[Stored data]
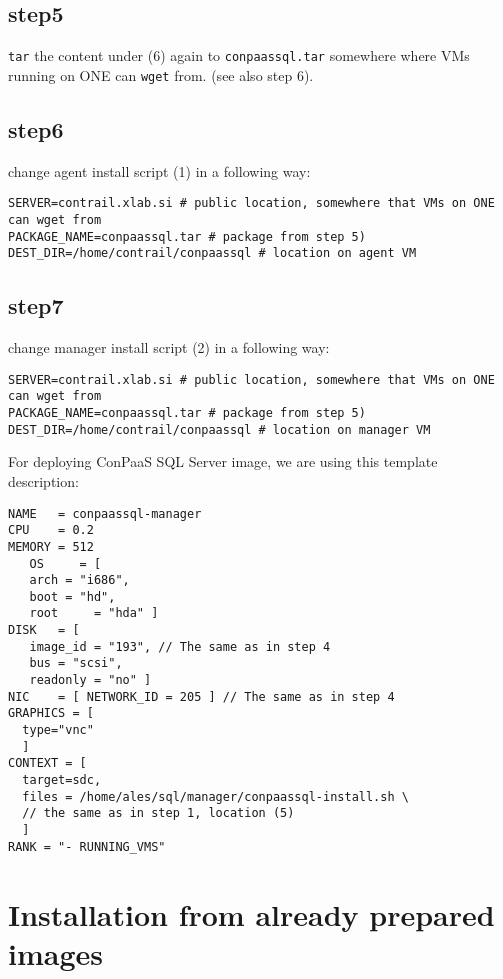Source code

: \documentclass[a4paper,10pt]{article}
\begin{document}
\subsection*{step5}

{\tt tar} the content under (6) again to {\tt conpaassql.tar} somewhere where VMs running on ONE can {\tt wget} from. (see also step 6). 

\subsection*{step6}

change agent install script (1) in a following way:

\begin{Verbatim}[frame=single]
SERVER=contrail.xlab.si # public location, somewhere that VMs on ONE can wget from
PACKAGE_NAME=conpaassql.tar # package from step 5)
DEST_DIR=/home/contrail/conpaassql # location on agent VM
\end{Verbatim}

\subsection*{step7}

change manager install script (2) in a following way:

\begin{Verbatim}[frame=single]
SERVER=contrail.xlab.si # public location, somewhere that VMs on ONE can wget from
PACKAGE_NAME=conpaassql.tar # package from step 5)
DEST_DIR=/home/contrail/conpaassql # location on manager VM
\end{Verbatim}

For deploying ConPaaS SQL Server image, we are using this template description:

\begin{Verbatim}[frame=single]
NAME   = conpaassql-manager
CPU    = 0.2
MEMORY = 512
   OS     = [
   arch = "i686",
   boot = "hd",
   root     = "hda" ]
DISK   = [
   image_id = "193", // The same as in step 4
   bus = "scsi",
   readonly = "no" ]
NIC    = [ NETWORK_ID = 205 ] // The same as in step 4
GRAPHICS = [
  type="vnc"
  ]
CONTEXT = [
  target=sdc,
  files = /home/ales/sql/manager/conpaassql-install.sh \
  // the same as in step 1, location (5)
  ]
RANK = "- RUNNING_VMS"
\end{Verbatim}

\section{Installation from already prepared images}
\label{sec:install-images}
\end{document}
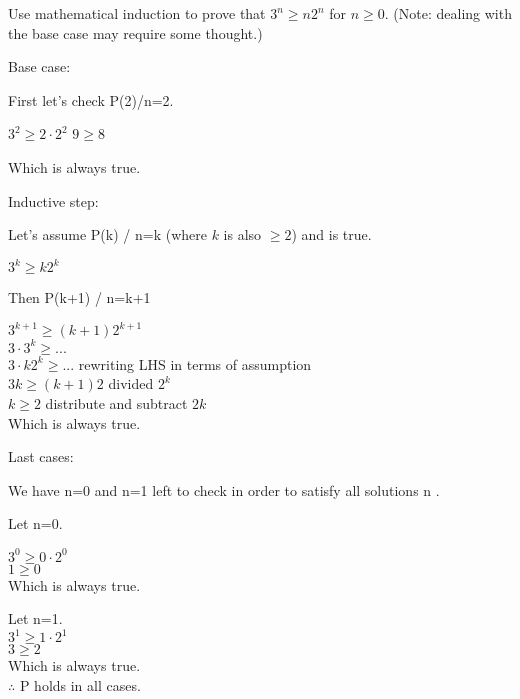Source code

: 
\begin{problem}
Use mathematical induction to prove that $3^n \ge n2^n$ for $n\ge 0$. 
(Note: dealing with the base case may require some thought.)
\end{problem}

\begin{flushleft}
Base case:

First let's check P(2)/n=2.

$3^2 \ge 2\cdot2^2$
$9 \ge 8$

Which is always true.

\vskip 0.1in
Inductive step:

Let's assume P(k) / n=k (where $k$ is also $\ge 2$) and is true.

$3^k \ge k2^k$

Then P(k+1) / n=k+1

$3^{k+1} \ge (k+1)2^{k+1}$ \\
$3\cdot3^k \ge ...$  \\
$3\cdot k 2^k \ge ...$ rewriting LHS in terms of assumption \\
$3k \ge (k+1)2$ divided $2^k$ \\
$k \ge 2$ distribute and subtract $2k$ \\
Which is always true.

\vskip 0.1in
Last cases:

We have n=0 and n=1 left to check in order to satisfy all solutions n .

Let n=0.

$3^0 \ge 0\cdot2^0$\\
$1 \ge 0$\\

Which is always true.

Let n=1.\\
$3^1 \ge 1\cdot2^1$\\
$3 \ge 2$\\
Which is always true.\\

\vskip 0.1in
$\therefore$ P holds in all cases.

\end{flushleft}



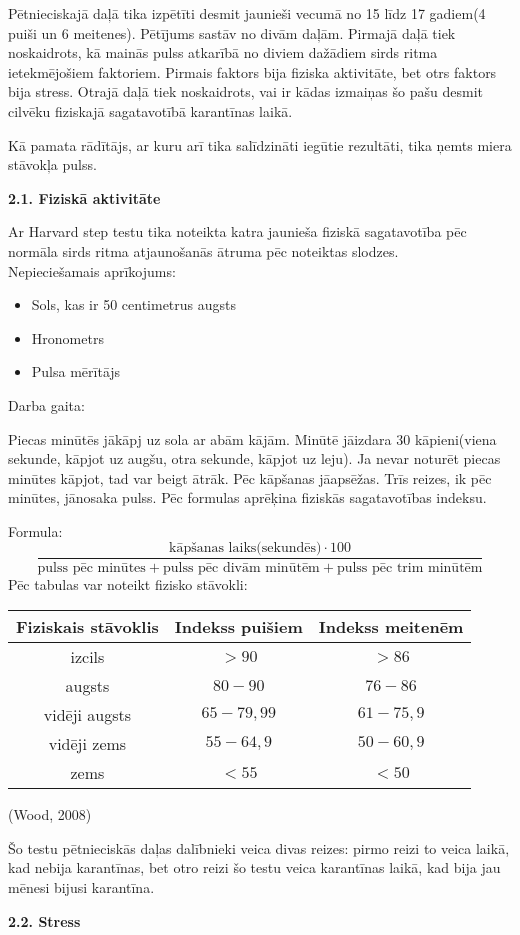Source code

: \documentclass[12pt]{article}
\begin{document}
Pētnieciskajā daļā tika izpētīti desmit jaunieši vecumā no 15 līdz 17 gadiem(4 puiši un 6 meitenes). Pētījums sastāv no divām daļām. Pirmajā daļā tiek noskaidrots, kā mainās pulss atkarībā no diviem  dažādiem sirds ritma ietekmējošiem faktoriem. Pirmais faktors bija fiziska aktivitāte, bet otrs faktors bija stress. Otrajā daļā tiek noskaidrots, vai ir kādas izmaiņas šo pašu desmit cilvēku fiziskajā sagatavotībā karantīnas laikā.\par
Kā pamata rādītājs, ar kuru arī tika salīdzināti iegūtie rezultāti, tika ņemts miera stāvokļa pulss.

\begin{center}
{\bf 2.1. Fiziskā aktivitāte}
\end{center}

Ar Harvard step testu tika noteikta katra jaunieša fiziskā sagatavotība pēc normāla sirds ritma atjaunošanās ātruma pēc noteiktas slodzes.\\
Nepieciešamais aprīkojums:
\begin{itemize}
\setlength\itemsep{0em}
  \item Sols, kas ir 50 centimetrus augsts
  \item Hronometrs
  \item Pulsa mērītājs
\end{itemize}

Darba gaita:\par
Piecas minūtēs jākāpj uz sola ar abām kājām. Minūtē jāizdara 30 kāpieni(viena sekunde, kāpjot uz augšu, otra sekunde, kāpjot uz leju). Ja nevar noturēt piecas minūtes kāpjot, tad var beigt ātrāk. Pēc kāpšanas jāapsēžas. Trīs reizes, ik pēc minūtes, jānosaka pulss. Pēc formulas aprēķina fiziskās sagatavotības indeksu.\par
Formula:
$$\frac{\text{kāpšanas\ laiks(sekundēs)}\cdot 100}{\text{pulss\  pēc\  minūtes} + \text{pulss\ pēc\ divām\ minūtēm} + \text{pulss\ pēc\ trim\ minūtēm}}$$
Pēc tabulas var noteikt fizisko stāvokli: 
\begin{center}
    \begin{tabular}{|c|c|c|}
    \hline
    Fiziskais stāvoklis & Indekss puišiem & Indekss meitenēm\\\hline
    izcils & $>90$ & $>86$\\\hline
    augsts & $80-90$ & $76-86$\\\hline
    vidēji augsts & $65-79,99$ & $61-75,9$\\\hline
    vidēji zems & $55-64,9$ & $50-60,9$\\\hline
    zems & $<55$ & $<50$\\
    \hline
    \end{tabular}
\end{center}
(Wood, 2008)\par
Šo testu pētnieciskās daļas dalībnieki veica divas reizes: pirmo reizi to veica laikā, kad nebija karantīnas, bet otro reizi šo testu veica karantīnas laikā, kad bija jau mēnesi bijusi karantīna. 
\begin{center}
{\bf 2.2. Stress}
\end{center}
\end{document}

> [How to complete this task]
Go back to the records above and write them out exactly, without the pictures.

> [Reply to the exercise]
Source code

: \documentclass[a4paper,10pt]{article}
\begin{document}
\subsection*{step5}

{\tt tar} the content under (6) again to {\tt conpaassql.tar} somewhere where VMs running on ONE can {\tt wget} from. (see also step 6). 

\subsection*{step6}

change agent install script (1) in a following way:

\begin{Verbatim}[frame=single]
SERVER=contrail.xlab.si # public location, somewhere that VMs on ONE can wget from
PACKAGE_NAME=conpaassql.tar # package from step 5)
DEST_DIR=/home/contrail/conpaassql # location on agent VM
\end{Verbatim}

\subsection*{step7}

change manager install script (2) in a following way:

\begin{Verbatim}[frame=single]
SERVER=contrail.xlab.si # public location, somewhere that VMs on ONE can wget from
PACKAGE_NAME=conpaassql.tar # package from step 5)
DEST_DIR=/home/contrail/conpaassql # location on manager VM
\end{Verbatim}

For deploying ConPaaS SQL Server image, we are using this template description:

\begin{Verbatim}[frame=single]
NAME   = conpaassql-manager
CPU    = 0.2
MEMORY = 512
   OS     = [
   arch = "i686",
   boot = "hd",
   root     = "hda" ]
DISK   = [
   image_id = "193", // The same as in step 4
   bus = "scsi",
   readonly = "no" ]
NIC    = [ NETWORK_ID = 205 ] // The same as in step 4
GRAPHICS = [
  type="vnc"
  ]
CONTEXT = [
  target=sdc,
  files = /home/ales/sql/manager/conpaassql-install.sh \
  // the same as in step 1, location (5)
  ]
RANK = "- RUNNING_VMS"
\end{Verbatim}

\section{Installation from already prepared images}
\label{sec:install-images}
\end{document}
Source code

: 
\begin{problem}
Use mathematical induction to prove that $3^n \ge n2^n$ for $n\ge 0$. 
(Note: dealing with the base case may require some thought.)
\end{problem}

\begin{flushleft}
Base case:

First let's check P(2)/n=2.

$3^2 \ge 2\cdot2^2$
$9 \ge 8$

Which is always true.

\vskip 0.1in
Inductive step:

Let's assume P(k) / n=k (where $k$ is also $\ge 2$) and is true.

$3^k \ge k2^k$

Then P(k+1) / n=k+1

$3^{k+1} \ge (k+1)2^{k+1}$ \\
$3\cdot3^k \ge ...$  \\
$3\cdot k 2^k \ge ...$ rewriting LHS in terms of assumption \\
$3k \ge (k+1)2$ divided $2^k$ \\
$k \ge 2$ distribute and subtract $2k$ \\
Which is always true.

\vskip 0.1in
Last cases:

We have n=0 and n=1 left to check in order to satisfy all solutions n .

Let n=0.

$3^0 \ge 0\cdot2^0$\\
$1 \ge 0$\\

Which is always true.

Let n=1.\\
$3^1 \ge 1\cdot2^1$\\
$3 \ge 2$\\
Which is always true.\\

\vskip 0.1in
$\therefore$ P holds in all cases.

\end{flushleft}



Source code

: \documentclass[12pt]{article}
\begin{document}
Pētnieciskajā daļā tika izpētīti desmit jaunieši vecumā no 15 līdz 17 gadiem(4 puiši un 6 meitenes). Pētījums sastāv no divām daļām. Pirmajā daļā tiek noskaidrots, kā mainās pulss atkarībā no diviem  dažādiem sirds ritma ietekmējošiem faktoriem. Pirmais faktors bija fiziska aktivitāte, bet otrs faktors bija stress. Otrajā daļā tiek noskaidrots, vai ir kādas izmaiņas šo pašu desmit cilvēku fiziskajā sagatavotībā karantīnas laikā.\par
Kā pamata rādītājs, ar kuru arī tika salīdzināti iegūtie rezultāti, tika ņemts miera stāvokļa pulss.

\begin{center}
{\bf 2.1. Fiziskā aktivitāte}
\end{center}

Ar Harvard step testu tika noteikta katra jaunieša fiziskā sagatavotība pēc normāla sirds ritma atjaunošanās ātruma pēc noteiktas slodzes.\\
Nepieciešamais aprīkojums:
\begin{itemize}
\setlength\itemsep{0em}
  \item Sols, kas ir 50 centimetrus augsts
  \item Hronometrs
  \item Pulsa mērītājs
\end{itemize}

Darba gaita:\par
Piecas minūtēs jākāpj uz sola ar abām kājām. Minūtē jāizdara 30 kāpieni(viena sekunde, kāpjot uz augšu, otra sekunde, kāpjot uz leju). Ja nevar noturēt piecas minūtes kāpjot, tad var beigt ātrāk. Pēc kāpšanas jāapsēžas. Trīs reizes, ik pēc minūtes, jānosaka pulss. Pēc formulas aprēķina fiziskās sagatavotības indeksu.\par
Formula:
$$\frac{\text{kāpšanas\ laiks(sekundēs)}\cdot 100}{\text{pulss\  pēc\  minūtes} + \text{pulss\ pēc\ divām\ minūtēm} + \text{pulss\ pēc\ trim\ minūtēm}}$$
Pēc tabulas var noteikt fizisko stāvokli: 
\begin{center}
    \begin{tabular}{|c|c|c|}
    \hline
    Fiziskais stāvoklis & Indekss puišiem & Indekss meitenēm\\\hline
    izcils & $>90$ & $>86$\\\hline
    augsts & $80-90$ & $76-86$\\\hline
    vidēji augsts & $65-79,99$ & $61-75,9$\\\hline
    vidēji zems & $55-64,9$ & $50-60,9$\\\hline
    zems & $<55$ & $<50$\\
    \hline
    \end{tabular}
\end{center}
(Wood, 2008)\par
Šo testu pētnieciskās daļas dalībnieki veica divas reizes: pirmo reizi to veica laikā, kad nebija karantīnas, bet otro reizi šo testu veica karantīnas laikā, kad bija jau mēnesi bijusi karantīna. 
\begin{center}
{\bf 2.2. Stress}
\end{center}
\end{document}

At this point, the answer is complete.